Service Animals, Emotional Support, and Guide Dogs2707806
Sadly, many people are asking whether "service animal" laws are now being abused by those who want to scam the machine.
There have been news stories, articles, opinion pieces and other editorials where people rant and complain about people they think to be abusing the system. You hear some complain they had to sit near a dog at a restaurant that they don't believe is a "real" service dog, or others complain that their neighbors have a pet in the "no pet" building since they claimed the pet is emotional support animal letter.

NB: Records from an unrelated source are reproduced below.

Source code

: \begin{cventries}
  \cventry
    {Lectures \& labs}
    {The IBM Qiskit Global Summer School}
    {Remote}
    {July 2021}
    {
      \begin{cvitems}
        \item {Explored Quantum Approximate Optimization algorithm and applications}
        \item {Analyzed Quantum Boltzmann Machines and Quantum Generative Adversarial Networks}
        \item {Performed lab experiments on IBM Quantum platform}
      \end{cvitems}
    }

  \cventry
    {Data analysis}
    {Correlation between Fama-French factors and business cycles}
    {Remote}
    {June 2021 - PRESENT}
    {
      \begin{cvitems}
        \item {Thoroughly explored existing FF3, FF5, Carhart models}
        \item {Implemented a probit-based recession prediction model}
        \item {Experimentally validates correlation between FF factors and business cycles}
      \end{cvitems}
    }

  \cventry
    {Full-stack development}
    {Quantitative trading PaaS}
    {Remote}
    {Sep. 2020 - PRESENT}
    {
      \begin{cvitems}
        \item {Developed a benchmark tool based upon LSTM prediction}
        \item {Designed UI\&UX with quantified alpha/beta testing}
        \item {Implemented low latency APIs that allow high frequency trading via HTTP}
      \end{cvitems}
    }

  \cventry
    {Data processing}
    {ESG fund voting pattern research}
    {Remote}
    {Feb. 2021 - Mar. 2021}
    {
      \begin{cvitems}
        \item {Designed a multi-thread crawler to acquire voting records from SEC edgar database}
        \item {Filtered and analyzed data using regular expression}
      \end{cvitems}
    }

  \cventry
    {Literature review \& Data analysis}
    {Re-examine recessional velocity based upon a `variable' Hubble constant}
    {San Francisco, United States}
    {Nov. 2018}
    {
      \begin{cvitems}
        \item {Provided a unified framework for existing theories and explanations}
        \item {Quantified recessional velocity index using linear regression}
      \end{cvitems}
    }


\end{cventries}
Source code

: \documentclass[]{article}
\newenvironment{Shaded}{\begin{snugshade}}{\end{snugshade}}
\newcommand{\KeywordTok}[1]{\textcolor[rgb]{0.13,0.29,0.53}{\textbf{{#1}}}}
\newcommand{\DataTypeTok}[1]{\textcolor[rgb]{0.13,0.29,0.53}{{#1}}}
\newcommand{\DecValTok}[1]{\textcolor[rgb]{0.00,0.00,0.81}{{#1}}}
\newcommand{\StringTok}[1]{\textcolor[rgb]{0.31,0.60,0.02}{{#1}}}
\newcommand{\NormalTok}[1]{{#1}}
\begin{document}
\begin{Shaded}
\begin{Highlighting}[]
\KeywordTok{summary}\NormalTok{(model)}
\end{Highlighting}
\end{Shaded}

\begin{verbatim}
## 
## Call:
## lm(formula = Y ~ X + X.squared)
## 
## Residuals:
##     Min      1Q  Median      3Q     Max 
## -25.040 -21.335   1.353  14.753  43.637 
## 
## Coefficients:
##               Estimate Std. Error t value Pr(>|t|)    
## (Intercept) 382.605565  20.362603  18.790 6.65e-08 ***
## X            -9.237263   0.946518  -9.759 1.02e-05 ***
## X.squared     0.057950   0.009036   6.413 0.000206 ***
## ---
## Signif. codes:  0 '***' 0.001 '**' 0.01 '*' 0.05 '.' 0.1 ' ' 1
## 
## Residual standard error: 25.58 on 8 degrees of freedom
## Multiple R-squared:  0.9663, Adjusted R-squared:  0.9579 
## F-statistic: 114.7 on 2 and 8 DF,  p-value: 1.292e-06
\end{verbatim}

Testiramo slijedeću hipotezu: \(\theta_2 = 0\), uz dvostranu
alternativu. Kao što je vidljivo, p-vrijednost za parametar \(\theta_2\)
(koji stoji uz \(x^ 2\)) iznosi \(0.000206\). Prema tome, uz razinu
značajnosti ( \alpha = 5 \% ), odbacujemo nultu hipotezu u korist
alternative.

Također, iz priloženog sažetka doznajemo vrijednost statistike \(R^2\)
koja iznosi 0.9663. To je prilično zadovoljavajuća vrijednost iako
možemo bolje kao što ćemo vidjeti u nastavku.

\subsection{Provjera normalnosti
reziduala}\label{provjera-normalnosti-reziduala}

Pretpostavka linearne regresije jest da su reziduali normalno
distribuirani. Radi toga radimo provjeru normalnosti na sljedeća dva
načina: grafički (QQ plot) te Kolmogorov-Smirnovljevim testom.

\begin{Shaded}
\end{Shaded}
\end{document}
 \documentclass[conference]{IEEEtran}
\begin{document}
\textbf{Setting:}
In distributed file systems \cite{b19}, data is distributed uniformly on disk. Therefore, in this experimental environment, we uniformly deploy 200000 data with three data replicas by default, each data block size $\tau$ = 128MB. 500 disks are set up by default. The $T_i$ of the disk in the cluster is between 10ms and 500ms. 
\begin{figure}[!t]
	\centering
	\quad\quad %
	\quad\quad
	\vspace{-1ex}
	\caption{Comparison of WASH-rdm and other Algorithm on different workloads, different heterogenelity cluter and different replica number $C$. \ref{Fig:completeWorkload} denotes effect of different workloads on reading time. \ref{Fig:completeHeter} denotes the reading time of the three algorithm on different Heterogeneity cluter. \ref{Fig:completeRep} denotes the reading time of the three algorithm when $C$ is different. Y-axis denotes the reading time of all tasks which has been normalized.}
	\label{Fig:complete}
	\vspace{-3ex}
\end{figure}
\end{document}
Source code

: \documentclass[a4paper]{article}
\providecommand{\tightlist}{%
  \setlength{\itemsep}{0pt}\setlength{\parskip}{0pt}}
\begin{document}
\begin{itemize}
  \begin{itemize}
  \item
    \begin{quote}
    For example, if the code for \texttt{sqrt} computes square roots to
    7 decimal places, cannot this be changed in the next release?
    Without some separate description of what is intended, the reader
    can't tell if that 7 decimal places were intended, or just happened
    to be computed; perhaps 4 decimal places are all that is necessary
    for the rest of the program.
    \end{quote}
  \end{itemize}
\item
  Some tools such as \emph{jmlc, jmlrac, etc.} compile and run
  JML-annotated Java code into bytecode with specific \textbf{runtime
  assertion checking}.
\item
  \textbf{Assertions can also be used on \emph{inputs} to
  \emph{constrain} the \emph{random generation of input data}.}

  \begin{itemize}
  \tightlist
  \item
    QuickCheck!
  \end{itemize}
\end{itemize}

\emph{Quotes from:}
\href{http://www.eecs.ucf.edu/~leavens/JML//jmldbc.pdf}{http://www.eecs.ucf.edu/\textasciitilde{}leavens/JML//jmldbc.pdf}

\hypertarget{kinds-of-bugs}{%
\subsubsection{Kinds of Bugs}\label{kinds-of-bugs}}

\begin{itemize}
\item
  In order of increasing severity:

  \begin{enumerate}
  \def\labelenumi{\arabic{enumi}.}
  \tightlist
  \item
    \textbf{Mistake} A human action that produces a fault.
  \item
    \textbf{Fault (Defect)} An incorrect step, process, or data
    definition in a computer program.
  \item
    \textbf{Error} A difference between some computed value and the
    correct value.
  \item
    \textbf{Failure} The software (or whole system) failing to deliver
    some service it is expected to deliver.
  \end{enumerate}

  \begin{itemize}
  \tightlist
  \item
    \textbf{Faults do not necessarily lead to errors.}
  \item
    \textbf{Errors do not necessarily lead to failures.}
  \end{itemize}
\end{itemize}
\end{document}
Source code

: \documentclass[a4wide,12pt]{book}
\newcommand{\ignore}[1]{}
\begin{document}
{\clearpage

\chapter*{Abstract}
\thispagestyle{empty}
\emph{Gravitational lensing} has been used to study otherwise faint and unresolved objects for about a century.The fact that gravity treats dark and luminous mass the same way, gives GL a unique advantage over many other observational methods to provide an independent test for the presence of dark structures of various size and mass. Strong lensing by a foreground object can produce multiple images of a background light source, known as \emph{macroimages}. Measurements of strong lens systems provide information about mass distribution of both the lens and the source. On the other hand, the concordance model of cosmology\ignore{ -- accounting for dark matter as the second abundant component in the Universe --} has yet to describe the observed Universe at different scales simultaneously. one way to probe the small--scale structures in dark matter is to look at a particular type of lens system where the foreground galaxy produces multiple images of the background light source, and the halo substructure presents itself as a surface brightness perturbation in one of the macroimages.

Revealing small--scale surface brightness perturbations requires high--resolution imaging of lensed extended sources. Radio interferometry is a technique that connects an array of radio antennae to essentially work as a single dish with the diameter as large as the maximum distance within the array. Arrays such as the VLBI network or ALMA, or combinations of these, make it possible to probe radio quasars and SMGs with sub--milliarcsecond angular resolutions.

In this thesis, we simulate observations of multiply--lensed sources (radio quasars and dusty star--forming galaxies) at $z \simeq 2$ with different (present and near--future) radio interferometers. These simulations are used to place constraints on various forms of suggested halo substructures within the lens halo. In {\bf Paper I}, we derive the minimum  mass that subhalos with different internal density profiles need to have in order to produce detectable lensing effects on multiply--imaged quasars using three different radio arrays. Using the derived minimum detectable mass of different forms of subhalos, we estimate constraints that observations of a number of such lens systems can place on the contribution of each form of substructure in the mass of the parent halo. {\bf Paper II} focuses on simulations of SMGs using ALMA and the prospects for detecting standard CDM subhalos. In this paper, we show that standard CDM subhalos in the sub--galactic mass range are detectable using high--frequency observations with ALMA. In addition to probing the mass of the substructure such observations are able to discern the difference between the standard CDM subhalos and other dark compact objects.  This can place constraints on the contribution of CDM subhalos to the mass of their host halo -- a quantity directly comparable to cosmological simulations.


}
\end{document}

A number of the commentary comes with an indignant tone, plus some people are downright angry.
How can this affect those that legitimately own and employ a service animal to raised their lives? In lots of ways.
For one, it can it more challenging to navigate bureaucracy around the globe when your claim of a disability as well as your service or emotional support animal's status is questioned. If your landlord or company owner has heard negative stories claiming that some people are abusing the system, it can cause these phones look suspiciously at all claimants.
Some landlord and companies have begun requesting proof of status, even though asking for written or another evidence might not be legal, although many owners of legitimate service animals and emotional support animals haven't taken advantage of registering them, and thus have no such documentation to produce.
It is the suspicious attitude and illegal demands of some landlords and business owners that make registrations services like the Service Animal Registry of California so fundamental to legitimate owners.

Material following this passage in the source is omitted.